*** Data to examine Section Begins ***
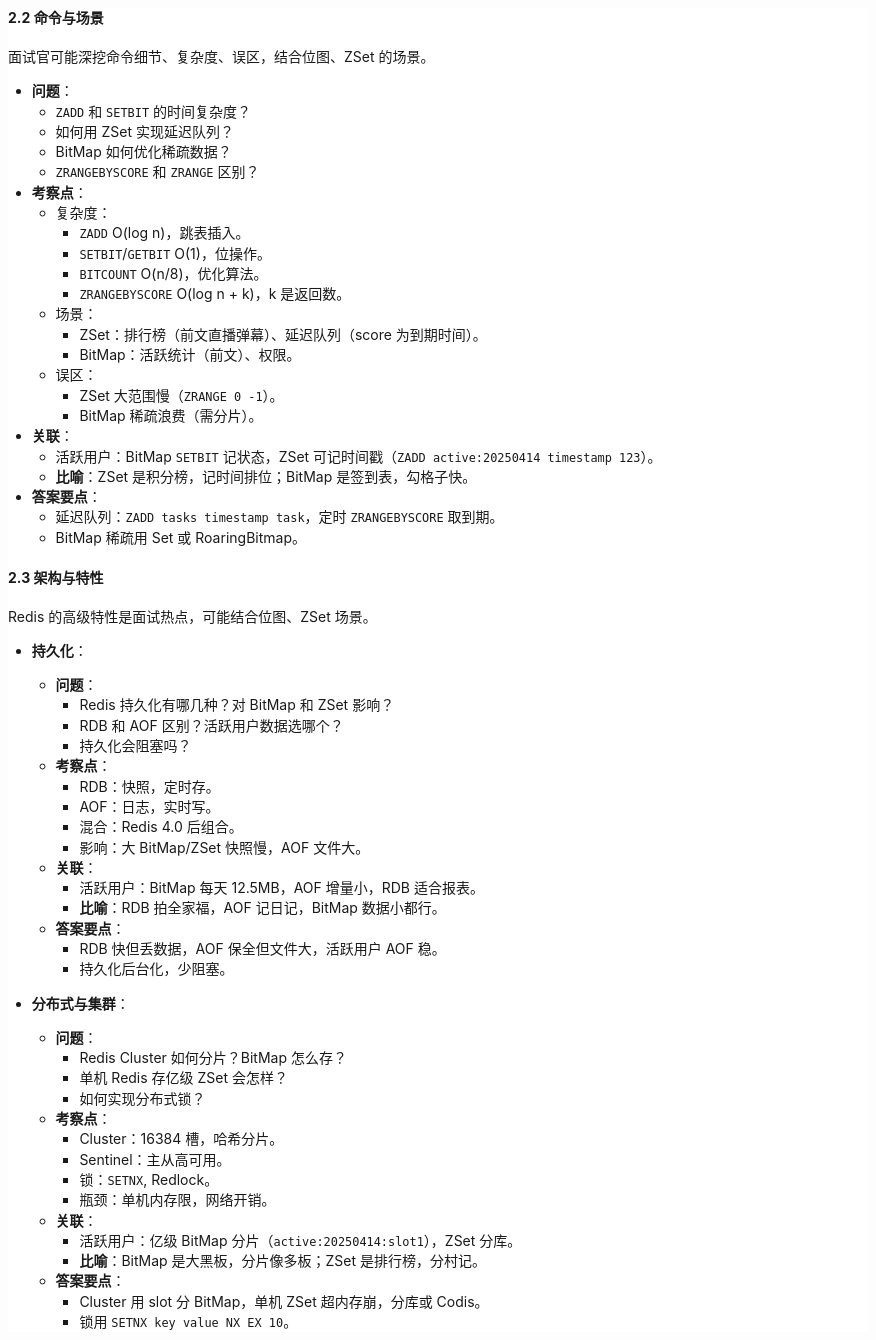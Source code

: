 #### 2.2 命令与场景
面试官可能深挖命令细节、复杂度、误区，结合位图、ZSet 的场景。

- **问题**：
  - `ZADD` 和 `SETBIT` 的时间复杂度？
  - 如何用 ZSet 实现延迟队列？
  - BitMap 如何优化稀疏数据？
  - `ZRANGEBYSCORE` 和 `ZRANGE` 区别？
- **考察点**：
  - 复杂度：
    - `ZADD` O(log n)，跳表插入。
    - `SETBIT`/`GETBIT` O(1)，位操作。
    - `BITCOUNT` O(n/8)，优化算法。
    - `ZRANGEBYSCORE` O(log n + k)，k 是返回数。
  - 场景：
    - ZSet：排行榜（前文直播弹幕）、延迟队列（score 为到期时间）。
    - BitMap：活跃统计（前文）、权限。
  - 误区：
    - ZSet 大范围慢（`ZRANGE 0 -1`）。
    - BitMap 稀疏浪费（需分片）。
- **关联**：
  - 活跃用户：BitMap `SETBIT` 记状态，ZSet 可记时间戳（`ZADD active:20250414 timestamp 123`）。
  - **比喻**：ZSet 是积分榜，记时间排位；BitMap 是签到表，勾格子快。
- **答案要点**：
  - 延迟队列：`ZADD tasks timestamp task`，定时 `ZRANGEBYSCORE` 取到期。
  - BitMap 稀疏用 Set 或 RoaringBitmap。

#### 2.3 架构与特性
Redis 的高级特性是面试热点，可能结合位图、ZSet 场景。

- **持久化**：
  - **问题**：
    - Redis 持久化有哪几种？对 BitMap 和 ZSet 影响？
    - RDB 和 AOF 区别？活跃用户数据选哪个？
    - 持久化会阻塞吗？
  - **考察点**：
    - RDB：快照，定时存。
    - AOF：日志，实时写。
    - 混合：Redis 4.0 后组合。
    - 影响：大 BitMap/ZSet 快照慢，AOF 文件大。
  - **关联**：
    - 活跃用户：BitMap 每天 12.5MB，AOF 增量小，RDB 适合报表。
    - **比喻**：RDB 拍全家福，AOF 记日记，BitMap 数据小都行。
  - **答案要点**：
    - RDB 快但丢数据，AOF 保全但文件大，活跃用户 AOF 稳。
    - 持久化后台化，少阻塞。

- **分布式与集群**：
  - **问题**：
    - Redis Cluster 如何分片？BitMap 怎么存？
    - 单机 Redis 存亿级 ZSet 会怎样？
    - 如何实现分布式锁？
  - **考察点**：
    - Cluster：16384 槽，哈希分片。
    - Sentinel：主从高可用。
    - 锁：`SETNX`, Redlock。
    - 瓶颈：单机内存限，网络开销。
  - **关联**：
    - 活跃用户：亿级 BitMap 分片（`active:20250414:slot1`），ZSet 分库。
    - **比喻**：BitMap 是大黑板，分片像多板；ZSet 是排行榜，分村记。
  - **答案要点**：
    - Cluster 用 slot 分 BitMap，单机 ZSet 超内存崩，分库或 Codis。
    - 锁用 `SETNX key value NX EX 10`。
*** Data to examine Section Ends ***
Copy out each line of the data that includes the string "Redis".

*Worked solution*:
Redis 的高级特性是面试热点，可能结合位图、ZSet 场景。
    - Redis 持久化有哪几种？对 BitMap 和 ZSet 影响？
    - 混合：Redis 4.0 后组合。
    - Redis Cluster 如何分片？BitMap 怎么存？
    - 单机 Redis 存亿级 ZSet 会怎样？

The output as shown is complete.